## WHAT IS NEEDED
Nothing but an exact repeat of the entries below should appear in your answer.

==========

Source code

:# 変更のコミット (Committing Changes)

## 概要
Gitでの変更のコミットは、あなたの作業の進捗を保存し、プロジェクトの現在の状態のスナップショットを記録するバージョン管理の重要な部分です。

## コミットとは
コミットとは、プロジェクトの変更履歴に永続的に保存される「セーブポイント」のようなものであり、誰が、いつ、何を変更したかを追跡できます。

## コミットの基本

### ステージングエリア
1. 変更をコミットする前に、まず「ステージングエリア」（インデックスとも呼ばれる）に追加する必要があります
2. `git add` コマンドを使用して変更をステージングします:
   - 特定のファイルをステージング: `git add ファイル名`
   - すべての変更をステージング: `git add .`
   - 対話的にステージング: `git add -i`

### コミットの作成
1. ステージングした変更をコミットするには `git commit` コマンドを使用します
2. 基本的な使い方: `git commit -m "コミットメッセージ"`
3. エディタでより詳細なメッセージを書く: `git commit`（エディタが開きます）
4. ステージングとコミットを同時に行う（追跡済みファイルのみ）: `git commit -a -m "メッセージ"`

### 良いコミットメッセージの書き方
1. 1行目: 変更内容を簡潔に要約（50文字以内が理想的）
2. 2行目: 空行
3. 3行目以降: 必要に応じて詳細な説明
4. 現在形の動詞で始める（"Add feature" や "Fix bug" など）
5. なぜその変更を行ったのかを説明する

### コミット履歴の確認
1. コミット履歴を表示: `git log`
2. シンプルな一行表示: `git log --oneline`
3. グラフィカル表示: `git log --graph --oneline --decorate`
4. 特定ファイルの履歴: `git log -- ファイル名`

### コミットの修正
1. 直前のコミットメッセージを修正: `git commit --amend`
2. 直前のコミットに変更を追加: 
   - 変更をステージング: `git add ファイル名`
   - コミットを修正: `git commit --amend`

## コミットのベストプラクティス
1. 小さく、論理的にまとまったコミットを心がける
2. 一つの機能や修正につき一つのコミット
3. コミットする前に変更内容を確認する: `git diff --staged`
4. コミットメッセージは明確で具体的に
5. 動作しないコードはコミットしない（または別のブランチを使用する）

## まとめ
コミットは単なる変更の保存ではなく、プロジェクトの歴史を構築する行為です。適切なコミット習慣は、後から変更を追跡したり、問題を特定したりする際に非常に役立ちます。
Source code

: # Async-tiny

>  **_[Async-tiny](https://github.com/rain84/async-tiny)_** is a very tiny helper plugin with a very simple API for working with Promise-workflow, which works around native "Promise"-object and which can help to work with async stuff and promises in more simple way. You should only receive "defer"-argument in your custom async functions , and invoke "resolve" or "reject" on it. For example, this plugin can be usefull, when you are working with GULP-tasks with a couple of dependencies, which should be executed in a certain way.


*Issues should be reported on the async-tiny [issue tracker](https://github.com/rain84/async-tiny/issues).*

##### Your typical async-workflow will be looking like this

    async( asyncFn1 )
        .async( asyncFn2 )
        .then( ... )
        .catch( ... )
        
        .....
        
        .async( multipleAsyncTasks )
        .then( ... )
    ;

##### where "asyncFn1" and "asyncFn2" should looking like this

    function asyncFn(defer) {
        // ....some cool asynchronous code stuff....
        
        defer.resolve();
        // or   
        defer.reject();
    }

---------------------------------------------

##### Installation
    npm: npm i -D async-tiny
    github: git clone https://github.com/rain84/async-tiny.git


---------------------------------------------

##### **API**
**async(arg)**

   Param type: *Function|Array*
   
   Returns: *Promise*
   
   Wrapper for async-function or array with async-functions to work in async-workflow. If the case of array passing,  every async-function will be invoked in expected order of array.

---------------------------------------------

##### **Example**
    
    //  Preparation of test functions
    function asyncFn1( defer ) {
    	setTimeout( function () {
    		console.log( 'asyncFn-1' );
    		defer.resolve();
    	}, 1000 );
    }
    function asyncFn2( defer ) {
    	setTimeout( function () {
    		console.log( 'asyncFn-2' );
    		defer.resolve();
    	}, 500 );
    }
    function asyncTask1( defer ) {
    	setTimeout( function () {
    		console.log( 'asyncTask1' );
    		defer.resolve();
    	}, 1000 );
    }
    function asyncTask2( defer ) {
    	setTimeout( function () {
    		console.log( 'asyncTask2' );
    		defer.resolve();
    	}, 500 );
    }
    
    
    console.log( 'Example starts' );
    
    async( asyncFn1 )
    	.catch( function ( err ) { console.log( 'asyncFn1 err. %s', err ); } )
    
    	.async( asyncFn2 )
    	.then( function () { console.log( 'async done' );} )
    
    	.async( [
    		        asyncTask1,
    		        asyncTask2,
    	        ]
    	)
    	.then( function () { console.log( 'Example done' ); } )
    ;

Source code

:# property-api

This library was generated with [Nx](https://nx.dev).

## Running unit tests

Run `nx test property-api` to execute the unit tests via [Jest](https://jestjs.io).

==========

## WRITTEN RESPONSE
Source code

:# 変更のコミット (Committing Changes)

## 概要
Gitでの変更のコミットは、あなたの作業の進捗を保存し、プロジェクトの現在の状態のスナップショットを記録するバージョン管理の重要な部分です。

## コミットとは
コミットとは、プロジェクトの変更履歴に永続的に保存される「セーブポイント」のようなものであり、誰が、いつ、何を変更したかを追跡できます。

## コミットの基本

### ステージングエリア
1. 変更をコミットする前に、まず「ステージングエリア」（インデックスとも呼ばれる）に追加する必要があります
2. `git add` コマンドを使用して変更をステージングします:
   - 特定のファイルをステージング: `git add ファイル名`
   - すべての変更をステージング: `git add .`
   - 対話的にステージング: `git add -i`

### コミットの作成
1. ステージングした変更をコミットするには `git commit` コマンドを使用します
2. 基本的な使い方: `git commit -m "コミットメッセージ"`
3. エディタでより詳細なメッセージを書く: `git commit`（エディタが開きます）
4. ステージングとコミットを同時に行う（追跡済みファイルのみ）: `git commit -a -m "メッセージ"`

### 良いコミットメッセージの書き方
1. 1行目: 変更内容を簡潔に要約（50文字以内が理想的）
2. 2行目: 空行
3. 3行目以降: 必要に応じて詳細な説明
4. 現在形の動詞で始める（"Add feature" や "Fix bug" など）
5. なぜその変更を行ったのかを説明する

### コミット履歴の確認
1. コミット履歴を表示: `git log`
2. シンプルな一行表示: `git log --oneline`
3. グラフィカル表示: `git log --graph --oneline --decorate`
4. 特定ファイルの履歴: `git log -- ファイル名`

### コミットの修正
1. 直前のコミットメッセージを修正: `git commit --amend`
2. 直前のコミットに変更を追加: 
   - 変更をステージング: `git add ファイル名`
   - コミットを修正: `git commit --amend`

## コミットのベストプラクティス
1. 小さく、論理的にまとまったコミットを心がける
2. 一つの機能や修正につき一つのコミット
3. コミットする前に変更内容を確認する: `git diff --staged`
4. コミットメッセージは明確で具体的に
5. 動作しないコードはコミットしない（または別のブランチを使用する）

## まとめ
コミットは単なる変更の保存ではなく、プロジェクトの歴史を構築する行為です。適切なコミット習慣は、後から変更を追跡したり、問題を特定したりする際に非常に役立ちます。
Source code

: # Async-tiny

>  **_[Async-tiny](https://github.com/rain84/async-tiny)_** is a very tiny helper plugin with a very simple API for working with Promise-workflow, which works around native "Promise"-object and which can help to work with async stuff and promises in more simple way. You should only receive "defer"-argument in your custom async functions , and invoke "resolve" or "reject" on it. For example, this plugin can be usefull, when you are working with GULP-tasks with a couple of dependencies, which should be executed in a certain way.


*Issues should be reported on the async-tiny [issue tracker](https://github.com/rain84/async-tiny/issues).*

##### Your typical async-workflow will be looking like this

    async( asyncFn1 )
        .async( asyncFn2 )
        .then( ... )
        .catch( ... )
        
        .....
        
        .async( multipleAsyncTasks )
        .then( ... )
    ;

##### where "asyncFn1" and "asyncFn2" should looking like this

    function asyncFn(defer) {
        // ....some cool asynchronous code stuff....
        
        defer.resolve();
        // or   
        defer.reject();
    }

---------------------------------------------

##### Installation
    npm: npm i -D async-tiny
    github: git clone https://github.com/rain84/async-tiny.git


---------------------------------------------

##### **API**
**async(arg)**

   Param type: *Function|Array*
   
   Returns: *Promise*
   
   Wrapper for async-function or array with async-functions to work in async-workflow. If the case of array passing,  every async-function will be invoked in expected order of array.

---------------------------------------------

##### **Example**
    
    //  Preparation of test functions
    function asyncFn1( defer ) {
    	setTimeout( function () {
    		console.log( 'asyncFn-1' );
    		defer.resolve();
    	}, 1000 );
    }
    function asyncFn2( defer ) {
    	setTimeout( function () {
    		console.log( 'asyncFn-2' );
    		defer.resolve();
    	}, 500 );
    }
    function asyncTask1( defer ) {
    	setTimeout( function () {
    		console.log( 'asyncTask1' );
    		defer.resolve();
    	}, 1000 );
    }
    function asyncTask2( defer ) {
    	setTimeout( function () {
    		console.log( 'asyncTask2' );
    		defer.resolve();
    	}, 500 );
    }
    
    
    console.log( 'Example starts' );
    
    async( asyncFn1 )
    	.catch( function ( err ) { console.log( 'asyncFn1 err. %s', err ); } )
    
    	.async( asyncFn2 )
    	.then( function () { console.log( 'async done' );} )
    
    	.async( [
    		        asyncTask1,
    		        asyncTask2,
    	        ]
    	)
    	.then( function () { console.log( 'Example done' ); } )
    ;

Source code

:# property-api

This library was generated with [Nx](https://nx.dev).

## Running unit tests

Run `nx test property-api` to execute the unit tests via [Jest](https://jestjs.io).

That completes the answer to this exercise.